From the records below, transcribe exactly the lines that begin at the line with "with the 1849" and end at the line with "that was necessary", both included.

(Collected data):
-=-=-
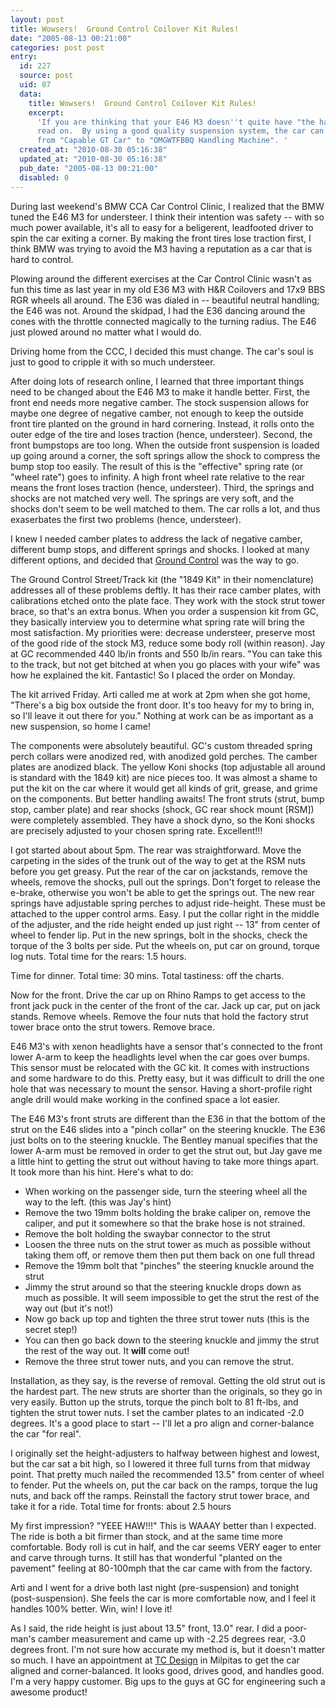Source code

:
 ```yaml
---
layout: post
title: Wowsers!  Ground Control Coilover Kit Rules!
date: "2005-08-13 00:21:00"
categories: post post
entry:
  id: 227
  source: post
  uid: 87
  data:
    title: Wowsers!  Ground Control Coilover Kit Rules!
    excerpt:
      'If you are thinking that your E46 M3 doesn''t quite have "the handles",
      read on.  By using a good quality suspension system, the car can be transformed
      from "Capable GT Car" to "OMGWTFBBQ Handling Machine". '
  created_at: "2010-08-30 05:16:38"
  updated_at: "2010-08-30 05:16:38"
  pub_date: "2005-08-13 00:21:00"
  disabled: 0
---
```


During last weekend's BMW CCA Car Control Clinic, I realized that the BMW tuned
the E46 M3 for understeer. I think their intention was safety -- with so much power
available, it's all to easy for a beligerent, leadfooted driver to spin the car
exiting a corner. By making the front tires lose traction first, I think BMW was trying to avoid
the M3 having a reputation as a car that is hard to control.

Plowing around the different exercises at the Car Control Clinic wasn't as fun
this time as last year in my old E36 M3 with H&R Coilovers and 17x9 BBS RGR
wheels all around. The E36 was dialed in -- beautiful neutral handling; the
E46 was not. Around the skidpad, I had the E36 dancing around the cones with
the throttle connected magically to the turning radius. The E46 just plowed
around no matter what I would do.

Driving home from the CCC, I decided this must change. The car's soul is just to good
to cripple it with so much understeer.

After doing lots of research online, I learned that three important things need to be changed
about the E46 M3 to make it handle better. First, the front end needs more negative camber.
The stock suspension allows for maybe one degree of negative camber, not enough
to keep the outside front tire planted on the ground in hard cornering. Instead, it rolls
onto the outer edge of the tire and loses traction (hence, understeer). Second, the
front bumpstops are too long. When the outside front suspension is loaded up going around a
corner, the soft springs allow the shock to compress the bump stop too easily. The result
of this is the "effective" spring rate (or "wheel rate") goes to infinity. A
high front wheel rate relative to the rear means the front loses traction (hence, understeer). Third,
the springs and shocks are not matched very well. The springs are very soft,
and the shocks don't seem to be well matched to them. The car rolls a lot, and thus exaserbates
the first two problems (hence, understeer).

I knew I needed camber plates to address the lack of negative camber, different
bump stops, and different springs and shocks. I looked at many different options, and
decided that <a href="http://www.ground-control.com/">Ground Control</a> was the way to go.

The Ground Control Street/Track kit (the "1849 Kit" in their nomenclature)
addresses all of these problems deftly. It has their race camber plates, with calibrations etched
onto the plate face. They work with the stock strut tower brace, so that's an extra bonus.
When you order a suspension kit from GC, they basically interview you to determine what spring
rate will bring the most satisfaction. My priorities were: decrease understeer, preserve
most of the good ride of the stock M3, reduce some body roll (within reason). Jay at GC recommended
440 lb/in fronts and 550 lb/in rears. "You can take this to the track, but not get bitched at
when you go places with your wife" was how he explained the kit. Fantastic! So I placed the order on Monday.

The kit arrived Friday. Arti called me at work at 2pm when she got home, "There's a big box
outside the front door. It's too heavy for my to bring in, so I'll leave it out there for you."
Nothing at work can be as important as a new suspension, so home I came!

The components were absolutely beautiful. GC's custom threaded spring perch
collars were anodized red, with anodized gold perches. The camber plates are
anodized black. The yellow Koni shocks (top adjustable all around is standard
with the 1849 kit) are nice pieces too. It was almost a shame to put the kit
on the car where it would get all kinds of grit, grease, and grime on the components.
But better handling awaits! The front struts (strut, bump stop, camber plate)
and rear shocks (shock, GC rear shock mount [RSM]) were completely assembled.
They have a shock dyno, so the Koni shocks are precisely adjusted to your chosen
spring rate. Excellent!!!

I got started about about 5pm. The rear was straightforward. Move the
carpeting in the sides of the trunk out of the way to get at the RSM nuts
before you get greasy. Put the rear of the car on jackstands, remove the
wheels, remove the shocks, pull out the springs. Don't forget to release the
e-brake, otherwise you won't be able to get the springs out. The new rear springs
have adjustable spring perches to adjust ride-height. These must be attached
to the upper control arms. Easy. I put the collar right in the middle of the
adjuster, and the ride height ended up just right -- 13" from center of wheel
to fender lip. Put in the new springs, bolt in the shocks, check the torque of
the 3 bolts per side. Put the wheels on, put car on ground, torque log nuts.
Total time for the rears: 1.5 hours.

Time for dinner. Total time: 30 mins. Total tastiness: off the charts.

Now for the front. Drive the car up on Rhino Ramps to get access to the front
jack puck in the center of the front of the car. Jack up car, put on jack
stands. Remove wheels. Remove the four nuts that hold the factory strut tower
brace onto the strut towers. Remove brace.

E46 M3's with xenon headlights have a sensor that's connected to the front
lower A-arm to keep the headlights level when the car goes over bumps. This
sensor must be relocated with the GC kit. It comes with instructions and some
hardware to do this. Pretty easy, but it was difficult to drill the one hole
that was necessary to mount the sensor. Having a short-profile right angle
drill would make working in the confined space a lot easier.

The E46 M3's front struts are different than the E36 in that the bottom of the
strut on the E46 slides into a "pinch collar" on the steering knuckle. The E36 just
bolts on to the steering knuckle. The Bentley manual specifies that the lower
A-arm must be removed in order to get the strut out, but Jay gave me a little
hint to getting the strut out without having to take more things apart. It took more than his hint.
Here's what to do:

<ul>
<li>When working on the passenger side, turn the steering wheel all the way to the left. (this was Jay's hint)
<li>Remove the two 19mm bolts holding the brake caliper on, remove the caliper, and put it
    somewhere so that the brake hose is not strained.
<li>Remove the bolt holding the swaybar connector to the strut
<li>Loosen the three nuts on the strut tower as much as possible without taking them off, or remove them then put them back on one full thread
<li>Remove the 19mm bolt that "pinches" the steering knuckle around the strut
<li>Jimmy the strut around so that the steering knuckle drops down as much as possible.  It will seem impossible to get the strut the rest of the way out (but it's not!)
<li>Now go back up top and tighten the three strut tower nuts (this is the secret step!)
<li>You can then go back down to the steering knuckle and jimmy the strut the rest of the way out.  It <b>will</b> come out!
<li>Remove the three strut tower nuts, and you can remove the strut.
</ul>
Installation, as they say, is the reverse of removal.  Getting the old strut
out is the hardest part.  The new struts are shorter than the originals, so
they go in very easily.  Button up the struts, torque the pinch bolt to 81
ft-lbs, and tighten the strut tower nuts.  I set the camber plates to an
indicated -2.0 degrees.  It's a good place to start -- I'll let a pro align and
corner-balance the car "for real".

I originally set the height-adjusters to
halfway between highest and lowest, but the car sat a bit high, so I lowered it three full turns from that midway point. That pretty much nailed the
recommended 13.5" from center of wheel to fender.
Put the wheels on, put the car back on the ramps, torque the lug nuts, and back
off the ramps. Reinstall the factory strut tower brace, and take it for a ride. Total time for fronts: about 2.5 hours

My first impression? "YEEE HAW!!!" This is WAAAY better than I expected. The ride is both a bit firmer
than stock, and at the same time more comfortable. Body roll is cut in half, and the car seems
VERY eager to enter and carve through turns. It still has that wonderful "planted on the pavement" feeling
at 80-100mph that the car came with from the factory.

Arti and I went for a drive both last night (pre-suspension) and tonight (post-suspension). She feels the car is more comfortable now, and I feel it handles 100% better. Win, win! I love it!

As I said, the ride height is just about 13.5" front, 13.0" rear. I did a poor-man's camber measurement and came up with -2.25 degrees rear, -3.0 degrees
front. I'm not sure how accurate my method is, but it doesn't matter so much.
I have an appointment at <a href="http://www.tcdesignfab.com/">TC Design</a> in
Milpitas to get the car aligned and corner-balanced.
It looks good, drives good, and handles good. I'm a very happy customer. Big
ups to the guys at GC for engineering such a awesome product!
-=-=-
(RESULT):
with the 1849 kit) are nice pieces too. It was almost a shame to put the kit
on the car where it would get all kinds of grit, grease, and grime on the components.
But better handling awaits! The front struts (strut, bump stop, camber plate)
and rear shocks (shock, GC rear shock mount [RSM]) were completely assembled.
They have a shock dyno, so the Koni shocks are precisely adjusted to your chosen
spring rate. Excellent!!!

I got started about about 5pm. The rear was straightforward. Move the
carpeting in the sides of the trunk out of the way to get at the RSM nuts
before you get greasy. Put the rear of the car on jackstands, remove the
wheels, remove the shocks, pull out the springs. Don't forget to release the
e-brake, otherwise you won't be able to get the springs out. The new rear springs
have adjustable spring perches to adjust ride-height. These must be attached
to the upper control arms. Easy. I put the collar right in the middle of the
adjuster, and the ride height ended up just right -- 13" from center of wheel
to fender lip. Put in the new springs, bolt in the shocks, check the torque of
the 3 bolts per side. Put the wheels on, put car on ground, torque log nuts.
Total time for the rears: 1.5 hours.

Time for dinner. Total time: 30 mins. Total tastiness: off the charts.

Now for the front. Drive the car up on Rhino Ramps to get access to the front
jack puck in the center of the front of the car. Jack up car, put on jack
stands. Remove wheels. Remove the four nuts that hold the factory strut tower
brace onto the strut towers. Remove brace.

E46 M3's with xenon headlights have a sensor that's connected to the front
lower A-arm to keep the headlights level when the car goes over bumps. This
sensor must be relocated with the GC kit. It comes with instructions and some
hardware to do this. Pretty easy, but it was difficult to drill the one hole
that was necessary to mount the sensor. Having a short-profile right angle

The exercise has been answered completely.